▸ **ABOUT THIS TASK**
Each line that includes "фона" must be copied from the records.

START DATA PROVIDED

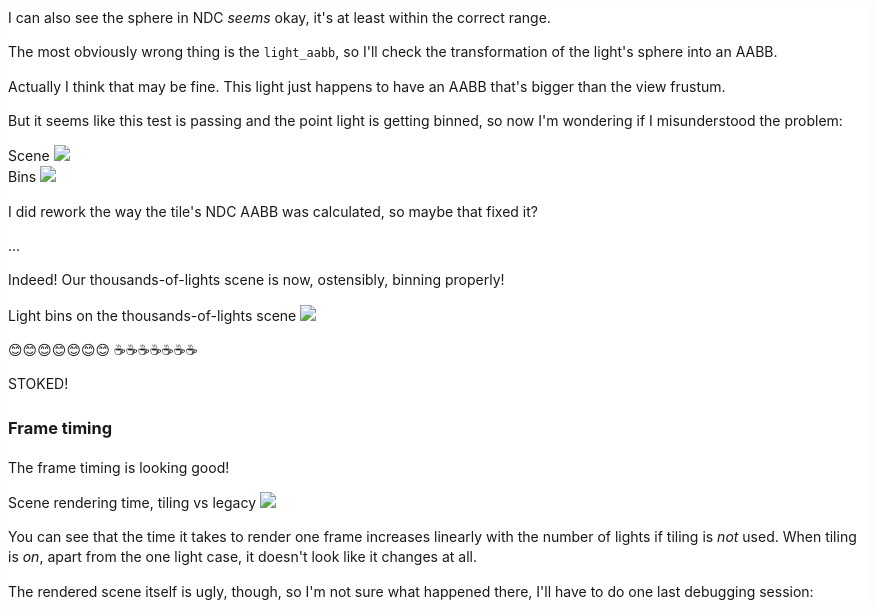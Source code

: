 I can also see the sphere in NDC _seems_ okay, it's at least within the correct range.

The most obviously wrong thing is the `light_aabb`, so I'll check the transformation of
the light's sphere into an AABB.

Actually I think that may be fine.
This light just happens to have an AABB that's bigger than the view frustum.

But it seems like this test is passing and the point light is getting binned, so now I'm
wondering if I misunderstood the problem:

<div class="images-horizontal">
    <div class="image">
        <label>Scene</label>
        <img class="pixelated" width="480vw" src="https://renderling.xyz/uploads/1753574944/1-scene.png" />
    </div>
    <div class="image">
        <label>Bins</label>
        <img class="pixelated" width="480vw" src="https://renderling.xyz/uploads/1753574944/2-lights.png" />
    </div>
</div>

I did rework the way the tile's NDC AABB was calculated, so maybe that fixed it?

...

Indeed! Our thousands-of-lights scene is now, ostensibly, binning properly!


<div class="image">
    <label>Light bins on the thousands-of-lights scene</label>
    <img class="pixelated" width="800vw" src="https://renderling.xyz/uploads/1753575188/5-lights.png" />
</div>

😊😊😊😊😊😊😊
☕☕☕☕☕☕☕

STOKED!

### Frame timing

The frame timing is looking good!

<div class="image">
    <label>Scene rendering time, tiling vs legacy</label>
    <img class="pixelated" width="800vw" src="https://renderling.xyz/uploads/1753582688/frame-time.png" />
</div>

You can see that the time it takes to render one frame increases linearly with the number of lights if
tiling is _not_ used.
When tiling is _on_, apart from the one light case, it doesn't look like it changes at all.

The rendered scene itself is ugly, though, so I'm not sure what happened there, I'll have to do one last
debugging session:
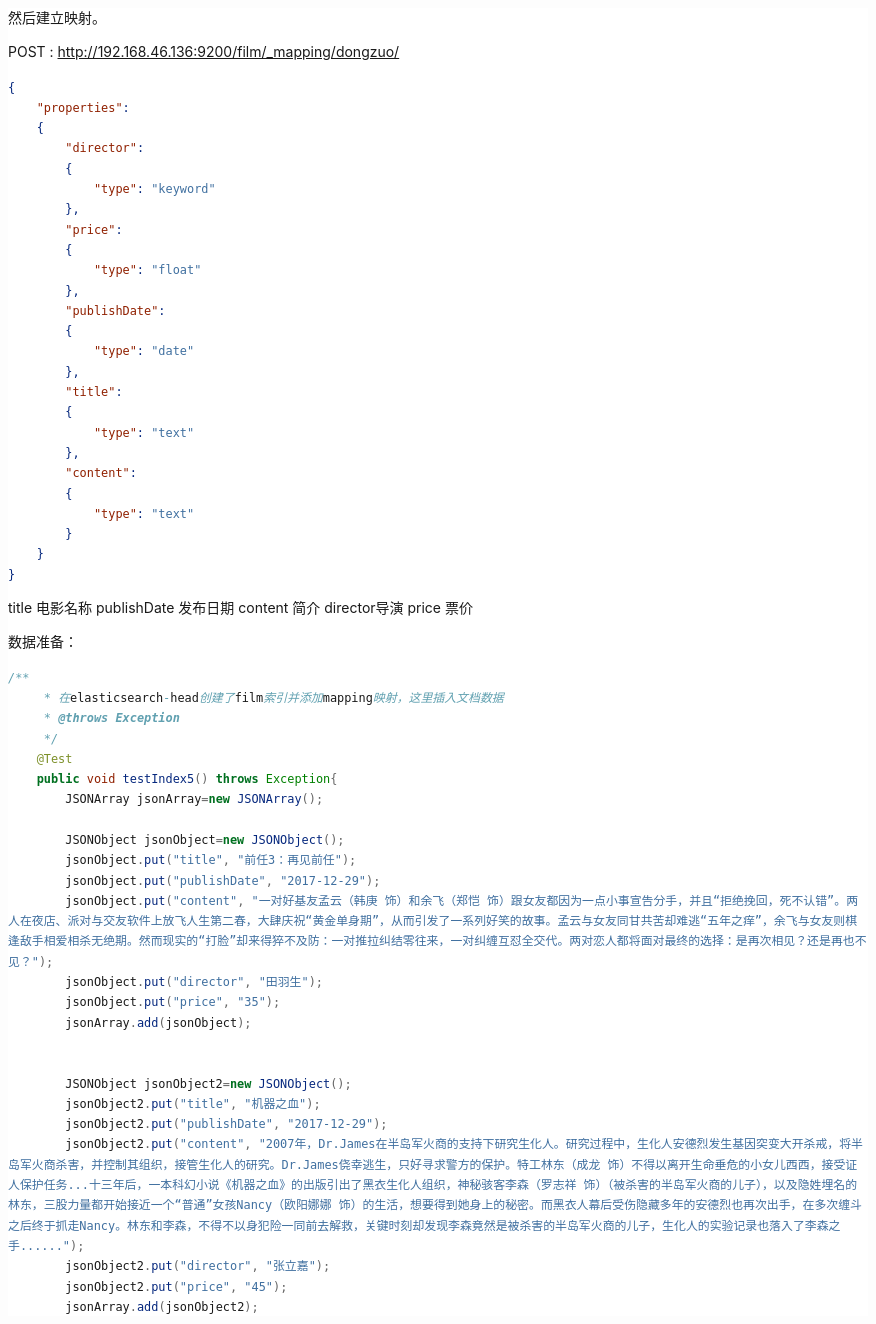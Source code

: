然后建立映射。

POST : http://192.168.46.136:9200/film/_mapping/dongzuo/

```json
{
    "properties":
    {
        "director":
        {
            "type": "keyword"
        },
        "price":
        {
            "type": "float"
        },
        "publishDate":
        {
            "type": "date"
        },
        "title":
        {
            "type": "text"
        },
        "content":
        {
            "type": "text"
        }
    }
}
```

title 电影名称 publishDate 发布日期 content 简介 director导演 price 票价

数据准备：

```java
/**
     * 在elasticsearch-head创建了film索引并添加mapping映射，这里插入文档数据
     * @throws Exception
     */
    @Test
    public void testIndex5() throws Exception{
        JSONArray jsonArray=new JSONArray();

        JSONObject jsonObject=new JSONObject();
        jsonObject.put("title", "前任3：再见前任");
        jsonObject.put("publishDate", "2017-12-29");
        jsonObject.put("content", "一对好基友孟云（韩庚 饰）和余飞（郑恺 饰）跟女友都因为一点小事宣告分手，并且“拒绝挽回，死不认错”。两人在夜店、派对与交友软件上放飞人生第二春，大肆庆祝“黄金单身期”，从而引发了一系列好笑的故事。孟云与女友同甘共苦却难逃“五年之痒”，余飞与女友则棋逢敌手相爱相杀无绝期。然而现实的“打脸”却来得猝不及防：一对推拉纠结零往来，一对纠缠互怼全交代。两对恋人都将面对最终的选择：是再次相见？还是再也不见？");
        jsonObject.put("director", "田羽生");
        jsonObject.put("price", "35");
        jsonArray.add(jsonObject);


        JSONObject jsonObject2=new JSONObject();
        jsonObject2.put("title", "机器之血");
        jsonObject2.put("publishDate", "2017-12-29");
        jsonObject2.put("content", "2007年，Dr.James在半岛军火商的支持下研究生化人。研究过程中，生化人安德烈发生基因突变大开杀戒，将半岛军火商杀害，并控制其组织，接管生化人的研究。Dr.James侥幸逃生，只好寻求警方的保护。特工林东（成龙 饰）不得以离开生命垂危的小女儿西西，接受证人保护任务...十三年后，一本科幻小说《机器之血》的出版引出了黑衣生化人组织，神秘骇客李森（罗志祥 饰）（被杀害的半岛军火商的儿子），以及隐姓埋名的林东，三股力量都开始接近一个“普通”女孩Nancy（欧阳娜娜 饰）的生活，想要得到她身上的秘密。而黑衣人幕后受伤隐藏多年的安德烈也再次出手，在多次缠斗之后终于抓走Nancy。林东和李森，不得不以身犯险一同前去解救，关键时刻却发现李森竟然是被杀害的半岛军火商的儿子，生化人的实验记录也落入了李森之手......");
        jsonObject2.put("director", "张立嘉");
        jsonObject2.put("price", "45");
        jsonArray.add(jsonObject2);
```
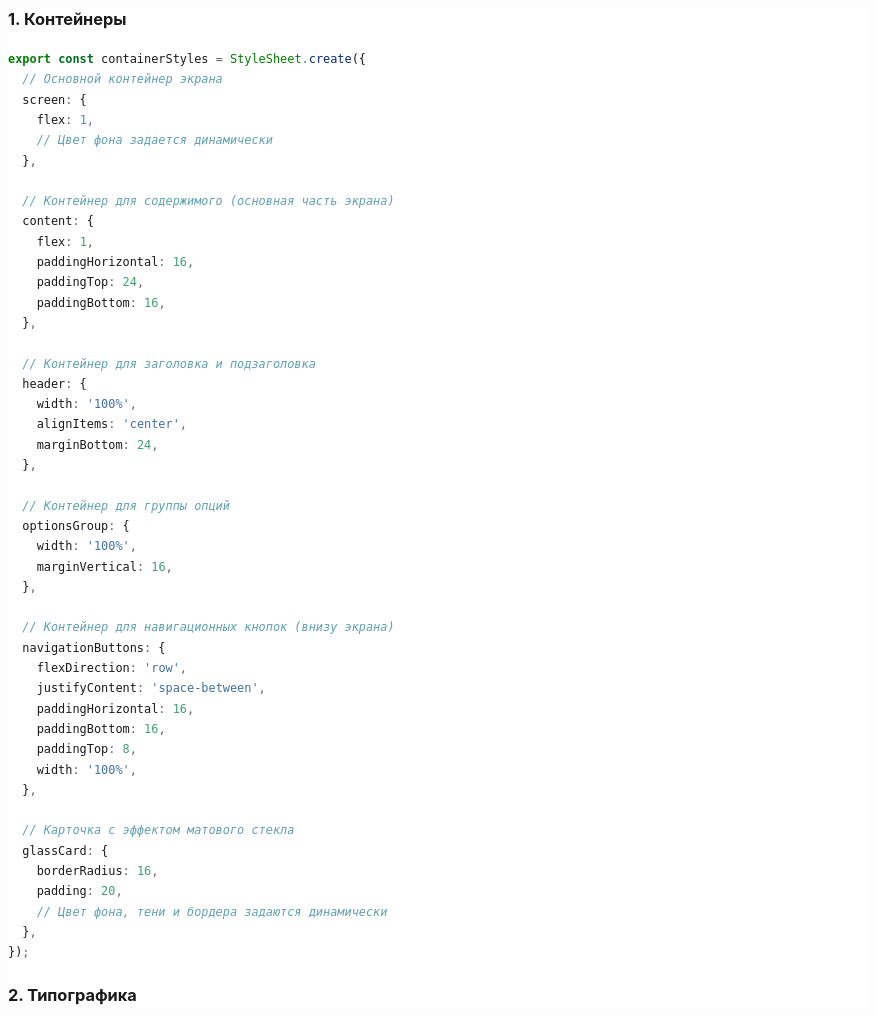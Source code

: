 ### 1. Контейнеры

```typescript
export const containerStyles = StyleSheet.create({
  // Основной контейнер экрана
  screen: {
    flex: 1,
    // Цвет фона задается динамически
  },
  
  // Контейнер для содержимого (основная часть экрана)
  content: {
    flex: 1,
    paddingHorizontal: 16,
    paddingTop: 24,
    paddingBottom: 16,
  },
  
  // Контейнер для заголовка и подзаголовка
  header: {
    width: '100%',
    alignItems: 'center',
    marginBottom: 24,
  },
  
  // Контейнер для группы опций
  optionsGroup: {
    width: '100%',
    marginVertical: 16,
  },
  
  // Контейнер для навигационных кнопок (внизу экрана)
  navigationButtons: {
    flexDirection: 'row',
    justifyContent: 'space-between',
    paddingHorizontal: 16,
    paddingBottom: 16,
    paddingTop: 8,
    width: '100%',
  },
  
  // Карточка с эффектом матового стекла
  glassCard: {
    borderRadius: 16,
    padding: 20,
    // Цвет фона, тени и бордера задаются динамически
  },
});
```

### 2. Типографика
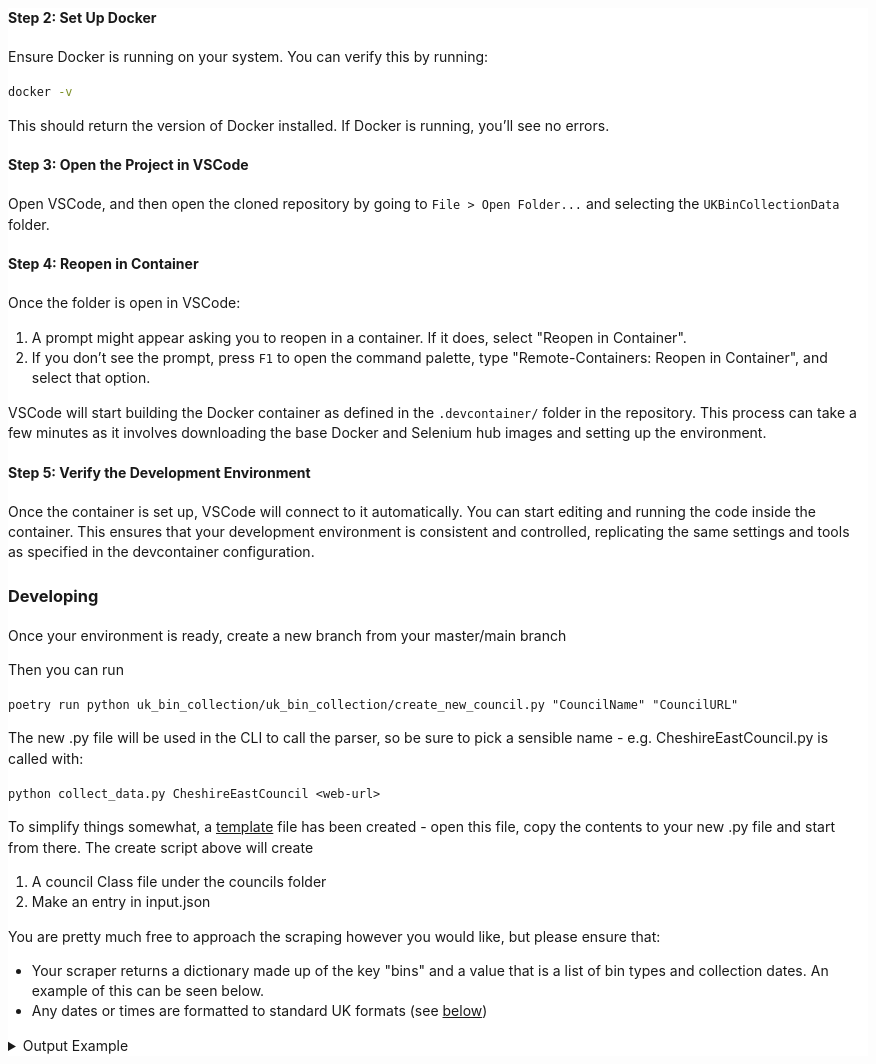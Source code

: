 #### Step 2: Set Up Docker
Ensure Docker is running on your system. You can verify this by running:
```bash
docker -v
```
This should return the version of Docker installed. If Docker is running, you’ll see no errors.

#### Step 3: Open the Project in VSCode
Open VSCode, and then open the cloned repository by going to `File > Open Folder...` and selecting the `UKBinCollectionData` folder.

#### Step 4: Reopen in Container
Once the folder is open in VSCode:
1. A prompt might appear asking you to reopen in a container. If it does, select "Reopen in Container".
2. If you don’t see the prompt, press `F1` to open the command palette, type "Remote-Containers: Reopen in Container", and select that option.

VSCode will start building the Docker container as defined in the `.devcontainer/` folder in the repository. This process can take a few minutes as it involves downloading the base Docker and Selenium hub images and setting up the environment.

#### Step 5: Verify the Development Environment
Once the container is set up, VSCode will connect to it automatically. You can start editing and running the code inside the container. This ensures that your development environment is consistent and controlled, replicating the same settings and tools as specified in the devcontainer configuration.

### Developing
Once your environment is ready, create a new branch from your master/main branch

Then you can run

```
poetry run python uk_bin_collection/uk_bin_collection/create_new_council.py "CouncilName" "CouncilURL"
```

The new .py file will be used in the CLI to call the parser, so be sure to pick a sensible name - e.g. CheshireEastCouncil.py is called with:
```
python collect_data.py CheshireEastCouncil <web-url>
```

To simplify things somewhat, a [template](https://github.com/robbrad/UKBinCollectionData/blob/master/uk_bin_collection/uk_bin_collection/councils/council_class_template/councilclasstemplate.py) file has been created - open this file, copy the contents to your new .py file and start from there. The create script above will create

1. A council Class file under the councils folder
2. Make an entry in input.json

You are pretty much free to approach the scraping however you would like, but please ensure that:
- Your scraper returns a dictionary made up of the key "bins" and a value that is a list of bin types and collection dates. An example of this can be seen below.
- Any dates or times are formatted to standard UK formats (see [below](#common-functions))
<details><summary>Output Example</summary></details>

END DATA PROVIDED

▸ **RESULT**
    // Цвет фона задается динамически
    // Цвет фона, тени и бордера задаются динамически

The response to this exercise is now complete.